Tag Archive | Johnny Depp

The Bat, The Cat, and the Breaker: Dissecting “The Dark Knight Rises”

In case you’ve missed the blurbs, it landed smack in the middle of the internet this past Wednesday that Christopher Nolan plans on using Bane and Catwoman in The Dark Knight Rises – the 2012 “conclusion” to the revitalized Batman movie franchise.
Along with the character reveal landed the actors selected for those roles – Tom Hardy and Anne Hathaway, respectively.

Both of these pairs of choices are being received as a relatively mixed bag.

Bane, for those of you unfamiliar with the character, was born and raised in a South American prison. He was subject to a law within a corrupt government which required him to serve a life sentence in place of his father, a revolutionary who ran away from the country when he was convicted of treason.
Through his years of imprisonment, he became a world-class, ass-kicking tough-guy from constantly lifting weights and getting into prison fights as well as a super genius due to his constant study of the prison’s library.
Years later, he becomes “king” of his prison. His rule over the prisoners makes the power-sapped wardens volunteer him for testing of a new drug, Venom. This drug killed all other subjects but, due to his ability to take punishment, Bane gains the benefits without death; drastically increased superhuman strength. This leaves Venom as his only weakness, as his body depends on a dose every twelve hours to keep it from collapsing under the strain of catastrophically fatal withdrawal.
Bane first stepped in to the DC universe as “The Man who Broke the Bat” during the early-90s Knightfall storyline which left Bruce Wayne with a broken back (after Bane cracked him over his knee like a twig) and a psychotic Jean-Paul Valley in a souped-up Batsuit taking over for the injured Dark Knight. Of course, Bruce battles back, rehabs, and takes his city back from Valley who had defeated Bane in Bruce’s absence by separating Bane from his Venom supply (slashing a hose that gave him a constant supply from a pack on his back).

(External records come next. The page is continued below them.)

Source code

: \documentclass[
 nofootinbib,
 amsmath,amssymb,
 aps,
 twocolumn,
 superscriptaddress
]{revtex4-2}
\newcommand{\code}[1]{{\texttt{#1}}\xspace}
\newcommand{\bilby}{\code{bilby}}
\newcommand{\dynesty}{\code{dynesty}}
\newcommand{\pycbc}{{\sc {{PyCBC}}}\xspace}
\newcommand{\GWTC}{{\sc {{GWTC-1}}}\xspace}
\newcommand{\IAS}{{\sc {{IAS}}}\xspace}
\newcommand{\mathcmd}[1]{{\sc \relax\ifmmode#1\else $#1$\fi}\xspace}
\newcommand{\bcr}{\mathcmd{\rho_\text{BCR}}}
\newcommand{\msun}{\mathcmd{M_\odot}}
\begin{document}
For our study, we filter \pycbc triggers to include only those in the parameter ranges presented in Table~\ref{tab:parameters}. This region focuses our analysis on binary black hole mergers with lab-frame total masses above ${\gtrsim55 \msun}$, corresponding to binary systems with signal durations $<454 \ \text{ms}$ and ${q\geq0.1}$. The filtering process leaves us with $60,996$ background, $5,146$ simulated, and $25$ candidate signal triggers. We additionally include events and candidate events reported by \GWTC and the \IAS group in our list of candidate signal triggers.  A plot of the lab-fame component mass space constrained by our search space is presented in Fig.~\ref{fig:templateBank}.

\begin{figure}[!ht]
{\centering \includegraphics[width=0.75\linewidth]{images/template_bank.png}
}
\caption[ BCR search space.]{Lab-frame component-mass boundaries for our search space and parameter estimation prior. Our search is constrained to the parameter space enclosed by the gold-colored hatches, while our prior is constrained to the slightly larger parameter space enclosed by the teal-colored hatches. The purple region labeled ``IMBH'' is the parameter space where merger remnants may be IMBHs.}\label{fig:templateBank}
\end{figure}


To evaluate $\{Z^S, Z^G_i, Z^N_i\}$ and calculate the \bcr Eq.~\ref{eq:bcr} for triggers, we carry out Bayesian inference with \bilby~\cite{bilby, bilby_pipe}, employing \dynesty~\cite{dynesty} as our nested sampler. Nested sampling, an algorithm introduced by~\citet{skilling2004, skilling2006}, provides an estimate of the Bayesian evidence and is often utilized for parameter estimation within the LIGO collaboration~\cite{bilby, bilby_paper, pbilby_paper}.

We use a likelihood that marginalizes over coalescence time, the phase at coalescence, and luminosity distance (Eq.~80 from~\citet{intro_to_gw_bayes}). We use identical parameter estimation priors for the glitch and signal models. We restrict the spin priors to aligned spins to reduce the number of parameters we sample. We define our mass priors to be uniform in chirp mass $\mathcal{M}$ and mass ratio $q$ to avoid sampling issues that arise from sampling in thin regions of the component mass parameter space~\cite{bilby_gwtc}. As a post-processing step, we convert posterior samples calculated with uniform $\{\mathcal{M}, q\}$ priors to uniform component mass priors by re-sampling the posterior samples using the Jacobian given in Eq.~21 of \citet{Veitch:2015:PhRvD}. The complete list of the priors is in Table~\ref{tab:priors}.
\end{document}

Valley beat the living piss out of Bane, but left him alive (because, as Bruce had taught him, Batman should never kill).
Bane went from top-of-the-charts to B-list Villain to, of course, his notable stint as Poison Ivy’s borderline retarded bodyguard in the one big smirch on the Barman franchise’s record: 1997’s Joel Schumacker Debacle Batman and Robin.

This could make for some interesting plot. I wouldn’t doubt if there are shades of the Knightfall story within the script.
Will they change the background to fit Tom Hardy’s overtly British character, or will they make Tom Hardy speak with a British/Spanish/Portuguese accent to fit Bane? Either way, we know that CG will probably be used to create Bane’s ridiculously huge physique. I don’t care how much you people love Tom Hardy, he’s not that big, and no one in the world could ever get that big, I don’t care how much time they’ve been spending with MLB Physicians.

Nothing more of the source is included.